EX-99.1 2 q12023earningsreleaseex991.htm EX-99.1 Document


ARC Reports Improvements in Profitability and Cash Flow from Operations on Q1 Sales of $68.9 Million

SAN RAMON, CA – (May 3, 2023) – ARC Document Solutions, Inc. (NYSE: ARC), a leading provider of digital printing and document-related services, today reported its financial results for the first quarter ended March 31, 2023.
Financial Highlights:
Three Months Ended
March 31,
(All dollar amounts in millions, except EPS)20232022
Net sales$68.9 $69.5 
Gross margin33.3 %32.3 %
Net income attributable to ARC$1.9 $2.0 
Adjusted net income attributable to ARC$2.2 $2.0 
Earnings per share - Diluted$0.04 $0.05 
Adjusted earnings per share - Diluted$0.05 $0.05 
Cash provided by operating activities$3.8 $2.9 
EBITDA$8.2 $8.6 
Adjusted EBITDA$8.7 $9.1 
Capital expenditures$2.3 $1.2 
Debt & finance leases (including current)$64.8 $74.7 

Management Commentary:
“We are happy to report that our first quarter results are in line with our expectations,” said Suri Suriyakumar, Chairman and CEO of ARC. “Demand for our color digital printing and scanning business remained high despite tightening market conditions, and we produced remarkably strong profitability and cash generation.”
“Our strategy to transform our customer base and our services is continuing to pay dividends,” said Dilo Wijesuriya, President and Chief Operating Officer. “As the quarter progressed, we kept our sales focus on industry verticals that were expanding their marketing activities and investing in digitizing documents and supported our onsite printing customers as they welcomed more employees back into the office.
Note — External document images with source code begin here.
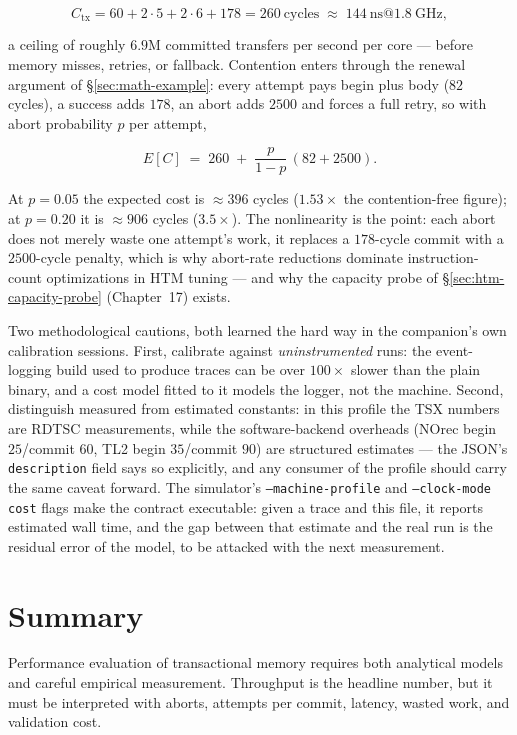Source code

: $$
C_{\mathrm{tx}} = 60 + 2{\cdot}5 + 2{\cdot}6 + 178 = 260\ \mathrm{cycles}
\;\approx\; 144\ \mathrm{ns} @ 1.8\ \mathrm{GHz},
$$

a ceiling of roughly $6.9$M committed transfers per second per core --- before
memory misses, retries, or fallback. Contention enters through the renewal
argument of \S\ref{sec:math-example}: every attempt pays begin plus body
($82$ cycles), a success adds $178$, an abort adds $2500$ and forces a full
retry, so with abort probability $p$ per attempt,

$$
E[C] \;=\; 260 \;+\; \frac{p}{1-p}\,(82 + 2500).
$$

At $p=0.05$ the expected cost is ${\approx}396$ cycles ($1.53\times$ the
contention-free figure); at $p=0.20$ it is ${\approx}906$ cycles
($3.5\times$). The nonlinearity is the point: each abort does not merely waste
one attempt's work, it replaces a $178$-cycle commit with a $2500$-cycle
penalty, which is why abort-rate reductions dominate instruction-count
optimizations in HTM tuning --- and why the capacity probe of
\S\ref{sec:htm-capacity-probe} (Chapter~17) exists.

Two methodological cautions, both learned the hard way in the companion's own
calibration sessions. First, calibrate against \emph{uninstrumented} runs:
the event-logging build used to produce traces can be over $100\times$ slower
than the plain binary, and a cost model fitted to it models the logger, not
the machine. Second, distinguish measured from estimated constants: in this
profile the TSX numbers are RDTSC measurements, while the software-backend
overheads (NOrec begin $25$/commit $60$, TL2 begin $35$/commit $90$) are
structured estimates --- the JSON's \texttt{description} field says so
explicitly, and any consumer of the profile should carry the same caveat
forward. The simulator's \texttt{--machine-profile} and
\texttt{--clock-mode cost} flags make the contract executable: given a trace
and this file, it reports estimated wall time, and the gap between that
estimate and the real run is the residual error of the model, to be attacked
with the next measurement.


\section{Summary}

Performance evaluation of transactional memory requires both analytical models and careful empirical measurement. Throughput is the headline number, but it must be interpreted with aborts, attempts per commit, latency, wasted work, and validation cost.

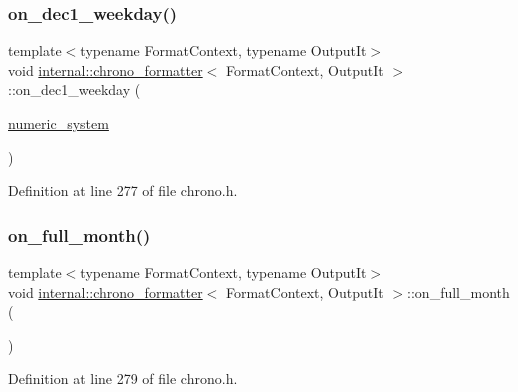 \subsubsection{\texorpdfstring{on\+\_\+dec1\+\_\+weekday()}{on\_dec1\_weekday()}}
{\footnotesize\ttfamily template$<$typename Format\+Context, typename Output\+It$>$ \\
void \hyperlink{structinternal_1_1chrono__formatter}{internal\+::chrono\+\_\+formatter}$<$ Format\+Context, Output\+It $>$\+::on\+\_\+dec1\+\_\+weekday (\begin{DoxyParamCaption}\item[{\hyperlink{namespaceinternal_a16e2a1195ca0f5beab658685f71df86b}{numeric\+\_\+system}}]{ }\end{DoxyParamCaption})\hspace{0.3cm}{\ttfamily [inline]}}



Definition at line 277 of file chrono.\+h.

\mbox{\label{structinternal_1_1chrono__formatter_a37539cac3a3f1241481e146a20780713}} 
\subsubsection{\texorpdfstring{on\+\_\+full\+\_\+month()}{on\_full\_month()}}
{\footnotesize\ttfamily template$<$typename Format\+Context, typename Output\+It$>$ \\
void \hyperlink{structinternal_1_1chrono__formatter}{internal\+::chrono\+\_\+formatter}$<$ Format\+Context, Output\+It $>$\+::on\+\_\+full\+\_\+month (\begin{DoxyParamCaption}{ }\end{DoxyParamCaption})\hspace{0.3cm}{\ttfamily [inline]}}



Definition at line 279 of file chrono.\+h.

\mbox{\label{structinternal_1_1chrono__formatter_a0cc88bff82e826562f7870c4ef11ab02}} 
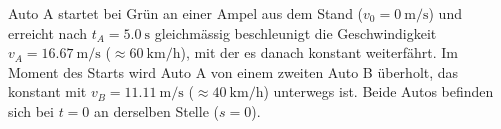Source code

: \documentclass[addpoints,11pt,a4paper]{exam}
\newlength{\antwortraumlen}
\newcommand{\Antwortraum}[1]{%
  \pgfmathsetlength{\antwortraumlen}{#1*2.5cm}%
  \begin{answerbox}
    \rule{0pt}{\antwortraumlen}%
  \end{answerbox}%
}
\begin{document}
\begin{questions}
\begin{taskbox}
\question[16] Auto A startet bei Grün an einer Ampel aus dem Stand
($v_0=\SI{0}{\meter\per\second}$) und erreicht nach $t_A=\SI{5.0}{\second}$
gleichmässig beschleunigt die Geschwindigkeit
$v_A=\SI{16.67}{\meter\per\second}$ ($\approx\SI{60}{\kilo\meter\per\hour}$),
mit der es danach konstant weiterfährt. Im Moment des Starts wird Auto A
von einem zweiten Auto B überholt, das konstant mit
$v_B=\SI{11.11}{\meter\per\second}$ ($\approx\SI{40}{\kilo\meter\per\hour}$)
unterwegs ist. Beide Autos befinden sich bei $t=0$ an derselben Stelle
($s=0$).

\end{taskbox}
\end{questions}
\end{document}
As a result, we largely offset declining sales from customers who were feeling the pressure from higher interest rates and inflation.”
“We made solid improvements in profitability year-over-year, reflecting the efficiency and flexibility of our cost structure,” said Jorge Avalos, Chief Financial Officer for ARC. “Gross margins grew 100 basis points, income from operations increased by 12%, and adjusted net income was up 10 percent year-over-year. This year will mirror 2022 in its buildup in EBITDA and cash flows from operations over the three remaining quarters, which makes us very comfortable with the idea of returning shareholder value via dividends and share repurchases equal to or greater than last year’s amount.”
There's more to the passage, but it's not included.